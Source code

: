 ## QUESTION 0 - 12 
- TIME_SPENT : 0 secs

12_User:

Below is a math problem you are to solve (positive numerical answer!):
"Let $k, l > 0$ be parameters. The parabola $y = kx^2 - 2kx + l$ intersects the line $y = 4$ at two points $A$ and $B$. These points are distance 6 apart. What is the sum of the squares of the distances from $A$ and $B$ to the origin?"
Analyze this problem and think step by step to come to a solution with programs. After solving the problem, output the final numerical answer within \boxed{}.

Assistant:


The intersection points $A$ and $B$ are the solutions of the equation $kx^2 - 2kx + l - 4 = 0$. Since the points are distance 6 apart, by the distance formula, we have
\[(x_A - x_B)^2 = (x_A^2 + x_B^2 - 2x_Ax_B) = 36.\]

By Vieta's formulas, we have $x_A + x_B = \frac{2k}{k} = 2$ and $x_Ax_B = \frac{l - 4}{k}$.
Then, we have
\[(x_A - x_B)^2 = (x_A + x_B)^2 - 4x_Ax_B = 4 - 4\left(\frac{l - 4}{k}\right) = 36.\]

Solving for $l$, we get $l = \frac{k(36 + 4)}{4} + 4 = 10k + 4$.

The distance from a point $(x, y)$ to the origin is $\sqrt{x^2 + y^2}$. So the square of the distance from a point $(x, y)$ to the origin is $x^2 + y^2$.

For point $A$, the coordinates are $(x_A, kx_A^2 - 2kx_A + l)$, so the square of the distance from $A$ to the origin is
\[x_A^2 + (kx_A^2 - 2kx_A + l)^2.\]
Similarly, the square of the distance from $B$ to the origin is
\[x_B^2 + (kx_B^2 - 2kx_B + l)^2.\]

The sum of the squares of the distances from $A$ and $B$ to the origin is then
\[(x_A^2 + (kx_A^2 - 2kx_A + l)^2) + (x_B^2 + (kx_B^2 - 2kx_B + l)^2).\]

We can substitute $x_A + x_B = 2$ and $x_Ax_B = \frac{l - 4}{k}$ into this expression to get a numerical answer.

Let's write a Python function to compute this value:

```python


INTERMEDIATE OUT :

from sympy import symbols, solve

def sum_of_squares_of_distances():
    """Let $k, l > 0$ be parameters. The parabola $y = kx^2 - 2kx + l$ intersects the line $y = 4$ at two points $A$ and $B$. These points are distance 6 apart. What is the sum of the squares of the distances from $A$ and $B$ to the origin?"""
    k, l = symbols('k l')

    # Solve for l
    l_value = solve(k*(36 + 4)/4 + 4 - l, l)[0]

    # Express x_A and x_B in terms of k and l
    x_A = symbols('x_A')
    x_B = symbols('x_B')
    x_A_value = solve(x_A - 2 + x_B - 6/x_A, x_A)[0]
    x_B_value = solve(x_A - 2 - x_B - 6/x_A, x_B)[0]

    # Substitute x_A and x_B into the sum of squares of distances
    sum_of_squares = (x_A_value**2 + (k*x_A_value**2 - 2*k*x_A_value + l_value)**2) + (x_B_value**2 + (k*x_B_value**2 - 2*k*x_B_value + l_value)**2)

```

______________________________

§ **The problem**
What lines in the records above include the string "answer"? Copy each one.

§ **Solution to this exercise**
Below is a math problem you are to solve (positive numerical answer!):
Analyze this problem and think step by step to come to a solution with programs. After solving the problem, output the final numerical answer within \boxed{}.
We can substitute $x_A + x_B = 2$ and $x_Ax_B = \frac{l - 4}{k}$ into this expression to get a numerical answer.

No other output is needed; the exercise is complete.